Examining The Aging Eye

Without a doubt, vision is the function we use most in relating to our environment. Of the many nerve fibers transmitting information to the brain, nearly 40% are inside the two optic nerves which connect the eyes to the brain.

In addition, almost all higher cerebral functions connect with the part of the brain that serves vision. If you hear a sound, you turn to look for its source. If you notice a fragrance, you look for its origin. If someone touches you on the shoulder, you look at the person, and of course, if you note an object in your peripheral field, you move your eyes to look directly at the object.

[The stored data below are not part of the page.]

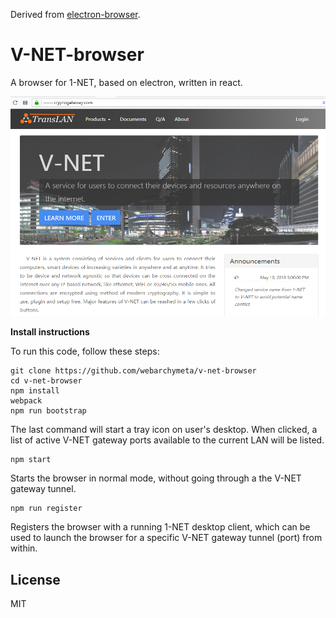Derived from [electron-browser](https://github.com/pfrazee/electron-browser).

# V-NET-browser

A browser for 1-NET, based on electron, written in react.

![./screenshot.png](./screenshot.png)

**Install instructions**

To run this code, follow these steps:

```
git clone https://github.com/webarchymeta/v-net-browser
cd v-net-browser
npm install
webpack
npm run bootstrap
```

The last command will start a tray icon on user's desktop. When clicked, a list of active V-NET gateway ports available to the current LAN will be listed.

```
npm start
```

Starts the browser in normal mode, without going through a the V-NET gateway tunnel.

```
npm run register
```

Registers the browser with a running 1-NET desktop client, which can be used to launch the browser for a specific V-NET gateway tunnel (port) from within.

## License

MIT

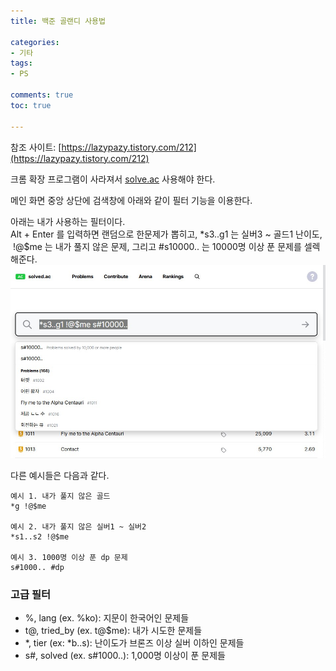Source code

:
 ```yaml
---
title: 백준 골랜디 사용법

categories:
- 기타
tags:
- PS
  
comments: true
toc: true

---
```


참조 사이트: [https://lazypazy.tistory.com/212](https://lazypazy.tistory.com/212)

크롬 확장 프로그램이 사라져서 [solve.ac](https://solved.ac/) 사용해야 한다.

메인 화면 중앙 상단에 검색창에 아래와 같이 필터 기능을 이용한다.

아래는 내가 사용하는 필터이다.  
Alt + Enter 를 입력하면 랜덤으로 한문제가 뽑히고, *s3..g1 는 실버3 ~ 골드1 난이도,  !@$me 는 내가 풀지 않은 문제, 그리고 #s10000.. 는 10000명 이상 푼 문제를 셀렉해준다. 
![example](/assets/img/PSGoldRandDefense/example.jpg)


다른 예시들은 다음과 같다.
```
예시 1. 내가 풀지 않은 골드  
*g !@$me  

예시 2. 내가 풀지 않은 실버1 ~ 실버2
*s1..s2 !@$me 

예시 3. 1000명 이상 푼 dp 문제
s#1000.. #dp
```

### 고급 필터
- %, lang (ex. %ko): 지문이 한국어인 문제들
- t@, tried_by (ex. t@$me): 내가 시도한 문제들
- *, tier (ex: *b..s): 난이도가 브론즈 이상 실버 이하인 문제들 
- s#, solved (ex. s#1000..): 1,000명 이상이 푼 문제들
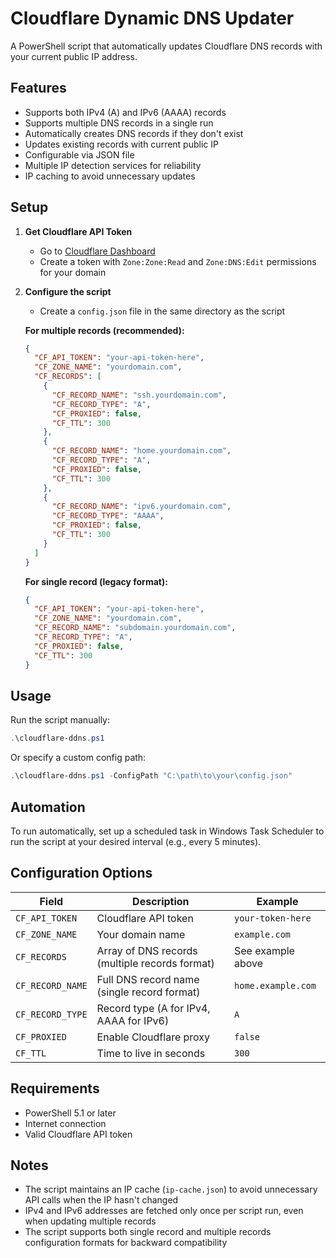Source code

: # Cloudflare Dynamic DNS Updater

A PowerShell script that automatically updates Cloudflare DNS records with your current public IP address.

## Features

- Supports both IPv4 (A) and IPv6 (AAAA) records
- Supports multiple DNS records in a single run
- Automatically creates DNS records if they don't exist
- Updates existing records with current public IP
- Configurable via JSON file
- Multiple IP detection services for reliability
- IP caching to avoid unnecessary updates

## Setup

1. **Get Cloudflare API Token**
   - Go to [Cloudflare Dashboard](https://dash.cloudflare.com/profile/api-tokens)
   - Create a token with `Zone:Zone:Read` and `Zone:DNS:Edit` permissions for your domain

2. **Configure the script**
   - Create a `config.json` file in the same directory as the script

   **For multiple records (recommended):**
   ```json
   {
     "CF_API_TOKEN": "your-api-token-here",
     "CF_ZONE_NAME": "yourdomain.com",
     "CF_RECORDS": [
       {
         "CF_RECORD_NAME": "ssh.yourdomain.com",
         "CF_RECORD_TYPE": "A",
         "CF_PROXIED": false,
         "CF_TTL": 300
       },
       {
         "CF_RECORD_NAME": "home.yourdomain.com",
         "CF_RECORD_TYPE": "A",
         "CF_PROXIED": false,
         "CF_TTL": 300
       },
       {
         "CF_RECORD_NAME": "ipv6.yourdomain.com",
         "CF_RECORD_TYPE": "AAAA",
         "CF_PROXIED": false,
         "CF_TTL": 300
       }
     ]
   }
   ```

   **For single record (legacy format):**
   ```json
   {
     "CF_API_TOKEN": "your-api-token-here",
     "CF_ZONE_NAME": "yourdomain.com",
     "CF_RECORD_NAME": "subdomain.yourdomain.com",
     "CF_RECORD_TYPE": "A",
     "CF_PROXIED": false,
     "CF_TTL": 300
   }
   ```

## Usage

Run the script manually:
```powershell
.\cloudflare-ddns.ps1
```

Or specify a custom config path:
```powershell
.\cloudflare-ddns.ps1 -ConfigPath "C:\path\to\your\config.json"
```

## Automation

To run automatically, set up a scheduled task in Windows Task Scheduler to run the script at your desired interval (e.g., every 5 minutes).

## Configuration Options

| Field | Description | Example |
|-------|-------------|---------|
| `CF_API_TOKEN` | Cloudflare API token | `your-token-here` |
| `CF_ZONE_NAME` | Your domain name | `example.com` |
| `CF_RECORDS` | Array of DNS records (multiple records format) | See example above |
| `CF_RECORD_NAME` | Full DNS record name (single record format) | `home.example.com` |
| `CF_RECORD_TYPE` | Record type (A for IPv4, AAAA for IPv6) | `A` |
| `CF_PROXIED` | Enable Cloudflare proxy | `false` |
| `CF_TTL` | Time to live in seconds | `300` |

## Requirements

- PowerShell 5.1 or later
- Internet connection
- Valid Cloudflare API token

## Notes

- The script maintains an IP cache (`ip-cache.json`) to avoid unnecessary API calls when the IP hasn't changed
- IPv4 and IPv6 addresses are fetched only once per script run, even when updating multiple records
- The script supports both single record and multiple records configuration formats for backward compatibility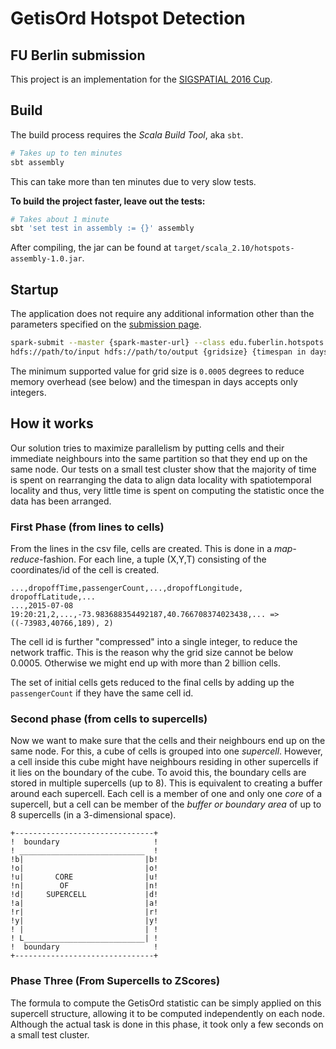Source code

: # GetisOrd Hotspot Detection
## FU Berlin submission

This project is an implementation for the [SIGSPATIAL 2016 Cup](http://sigspatial2016.sigspatial.org/giscup2016/).


## Build
The build process requires the *Scala Build Tool*, aka `sbt`.

```bash
# Takes up to ten minutes
sbt assembly
```

This can take more than ten minutes due to very slow tests.

**To build the project faster, leave out the tests:**

```bash
# Takes about 1 minute
sbt 'set test in assembly := {}' assembly
```
After compiling, the jar can be found at `target/scala_2.10/hotspots-assembly-1.0.jar`.


## Startup
The application does not require any additional information other than the parameters specified
on the [submission page](http://sigspatial2016.sigspatial.org/giscup2016/submit).

```bash
spark-submit --master {spark-master-url} --class edu.fuberlin.hotspots.Submission target/ \
hdfs://path/to/input hdfs://path/to/output {gridsize} {timespan in days}
```
The minimum supported value for grid size is `0.0005` degrees to reduce memory overhead (see below) and the timespan in days accepts only integers.


## How it works
Our solution tries to maximize parallelism by putting cells and their immediate neighbours into the same partition so that they end up on the same node.
Our tests on a small test cluster show that the majority of time is spent on rearranging the data to align data locality with spatiotemporal locality and thus, very little time is spent on computing the statistic once the data has been arranged.

### First Phase (from lines to cells)
From the lines in the csv file, cells are created. This is done in a *map-reduce*-fashion.
For each line, a tuple (X,Y,T) consisting of the coordinates/id of the cell is created.

```
...,dropoffTime,passengerCount,...,dropoffLongitude, dropoffLatitude,...
...,2015-07-08 19:20:21,2,...,-73.983688354492187,40.766708374023438,... => ((-73983,40766,189), 2)
```

The cell id is further "compressed" into a single integer, to reduce the network traffic.
This is the reason why the grid size cannot be below 0.0005. Otherwise we might end up with more than 2 billion cells.

The set of initial cells gets reduced to the final cells by adding up the `passengerCount` if they have the same cell id.

### Second phase (from cells to supercells)
Now we want to make sure that the cells and their neighbours end up on the same node.
For this, a cube of cells is grouped into one *supercell*. However, a cell inside this cube might have neighbours residing in other supercells if it lies on the boundary of the cube. To avoid this, the boundary cells are stored in multiple supercells (up to 8). This is equivalent to creating a buffer around each supercell.
Each cell is a member of one and only one *core* of a supercell, but a cell can be member of the *buffer or boundary area* of up to 8 supercells (in a 3-dimensional space).

```
+-------------------------------+
!  boundary                     !
! ____________________________  !
!b|                           |b!
!o|                           |o!
!u|       CORE                |u!
!n|        OF                 |n!
!d|     SUPERCELL             |d!
!a|                           |a!
!r|                           |r!
!y|                           |y!
! |                           | !
! L___________________________| !
!  boundary                     !
+-------------------------------+
```

### Phase Three (From Supercells to ZScores)
The formula to compute the GetisOrd statistic can be simply applied on this supercell structure, allowing it to be computed independently on each node.
Although the actual task is done in this phase, it took only a few seconds on a small test cluster.
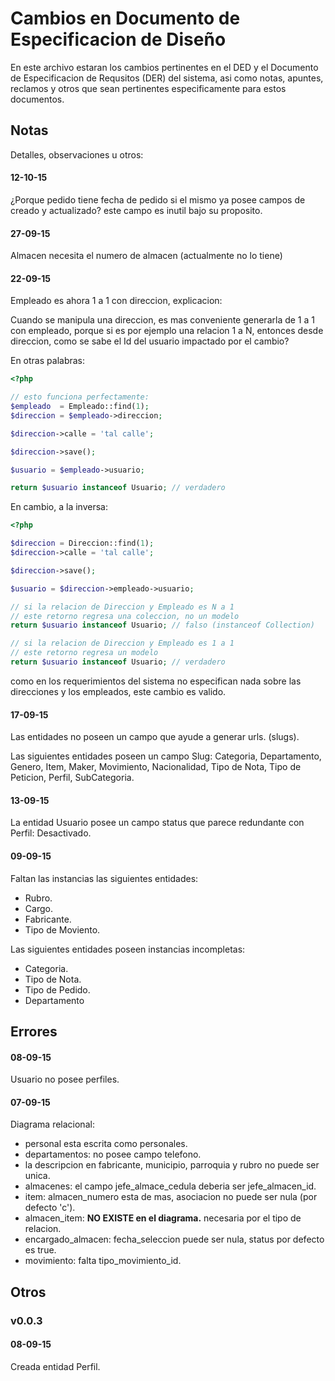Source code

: # Cambios en Documento de Especificacion de Diseño

En este archivo estaran los cambios pertinentes en el DED y el Documento de Especificacion de Requsitos (DER) del sistema, asi como notas, apuntes, reclamos y otros que sean pertinentes especificamente para estos documentos.

## Notas

Detalles, observaciones u otros:

#### 12-10-15

¿Porque pedido tiene fecha de pedido si el mismo ya posee campos de creado y actualizado?
este campo es inutil bajo su proposito.

#### 27-09-15

Almacen necesita el numero de almacen (actualmente no lo tiene)

#### 22-09-15

Empleado es ahora 1 a 1 con direccion, explicacion:

Cuando se manipula una direccion, es mas conveniente generarla de 1 a 1 con empleado, porque si es por ejemplo una relacion 1 a N, entonces desde direccion, como se sabe el Id del usuario impactado por el cambio?

En otras palabras:

```php
<?php

// esto funciona perfectamente:
$empleado  = Empleado::find(1);
$direccion = $empleado->direccion;

$direccion->calle = 'tal calle';

$direccion->save();

$usuario = $empleado->usuario;

return $usuario instanceof Usuario; // verdadero
```

En cambio, a la inversa:

```php
<?php

$direccion = Direccion::find(1);
$direccion->calle = 'tal calle';

$direccion->save();

$usuario = $direccion->empleado->usuario;

// si la relacion de Direccion y Empleado es N a 1
// este retorno regresa una coleccion, no un modelo
return $usuario instanceof Usuario; // falso (instanceof Collection)

// si la relacion de Direccion y Empleado es 1 a 1
// este retorno regresa un modelo
return $usuario instanceof Usuario; // verdadero
```

como en los requerimientos del sistema no especifican nada sobre las direcciones y los empleados, este cambio es valido.

#### 17-09-15

Las entidades no poseen un campo que ayude a generar urls. (slugs).

Las siguientes entidades poseen un campo Slug: Categoria, Departamento, Genero, Item, Maker, Movimiento, Nacionalidad, Tipo de Nota, Tipo de Peticion, Perfil, SubCategoria.

#### 13-09-15

La entidad Usuario posee un campo status que parece redundante con Perfil: Desactivado.

#### 09-09-15

Faltan las instancias las siguientes entidades:

- Rubro.
- Cargo.
- Fabricante.
- Tipo de Moviento.

Las siguientes entidades poseen instancias incompletas:
- Categoria.
- Tipo de Nota.
- Tipo de Pedido.
- Departamento

## Errores

#### 08-09-15

Usuario no posee perfiles.

#### 07-09-15

Diagrama relacional:

- personal esta escrita como personales.
- departamentos: no posee campo telefono.
- la descripcion en fabricante, municipio, parroquia y rubro no puede ser unica.
- almacenes: el campo jefe_almace_cedula deberia ser jefe_almacen_id.
- item: almacen_numero esta de mas, asociacion no puede ser nula (por defecto 'c').
- almacen_item: __NO EXISTE en el diagrama.__ necesaria por el tipo de relacion.
- encargado_almacen: fecha_seleccion puede ser nula, status por defecto es true.
- movimiento: falta tipo_movimiento_id.

## Otros

### v0.0.3

#### 08-09-15

Creada entidad Perfil.
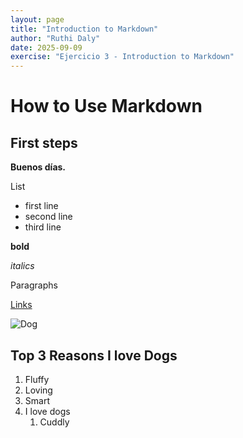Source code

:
 ```yaml
---
layout: page
title: "Introduction to Markdown"
author: "Ruthi Daly"
date: 2025-09-09
exercise: "Ejercicio 3 - Introduction to Markdown"
---
```


# How to Use Markdown

## First steps 

**Buenos días.**

List
- first line
- second line
- third line

**bold**

*italics*

<blockquotes>
 
Paragraphs 

[Links](url)

 ![Dog](https://hips.hearstapps.com/hmg-prod/images/dog-puppy-on-garden-royalty-free-image-1586966191.jpg?crop=0.752xw:1.00xh;0.175xw,0&resize=1200:*)

## Top 3 Reasons I love Dogs 
 1. Fluffy
 2. Loving
 3. Smart
 4. I love dogs
    1. Cuddly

So the changes in the eye caused by aging are especially important. The chart on pages 4-5 will help you review the physical details. Here are common problems, and how to tell the expected signs of aging from the serious symptoms of a medical problem.

Eye Discomfort

Some of the most common problems we see which are related to eye discomfort include eyelid spasm, a dry eye condition and too many tears.

Eyelid Problems

For little-understood reasons, some people suffer severe spasms, lasting from seconds to minutes, of the lid muscles on one or both eyes. Called blepharospasm, it can interfere with daily functioning if this is severe enough, and treatment is recommended.

Another kind of muscle spasm can cause the edge of the lower eyelid to turn in. With each blink, the eyelashes rub against the cornea. If not corrected with surgery, this leads to chronic irritation of the cornea.

The opposite problem failing muscle tone can weaken the muscle which normally holds the upper lid open. If severe, the upper lids may droop nearly closed, impairing vision. Surgery can correct this problem.

The upper and lower lids normally hug the globe of the eye but with age, the eyelid-closing muscles lose their tone and begin to sag. When the lower eyelid sags, tears do not drain properly.

A variety of growths can also appear on the lids. If this is the case, you should see your doctor.

Dry Eyes

A dry eye feels gritty, as though scraped by a foreign body. Weakened lid muscles that do not close completely during sleep can make this worse by allowing the cornea to become dry and scratchy-feeling.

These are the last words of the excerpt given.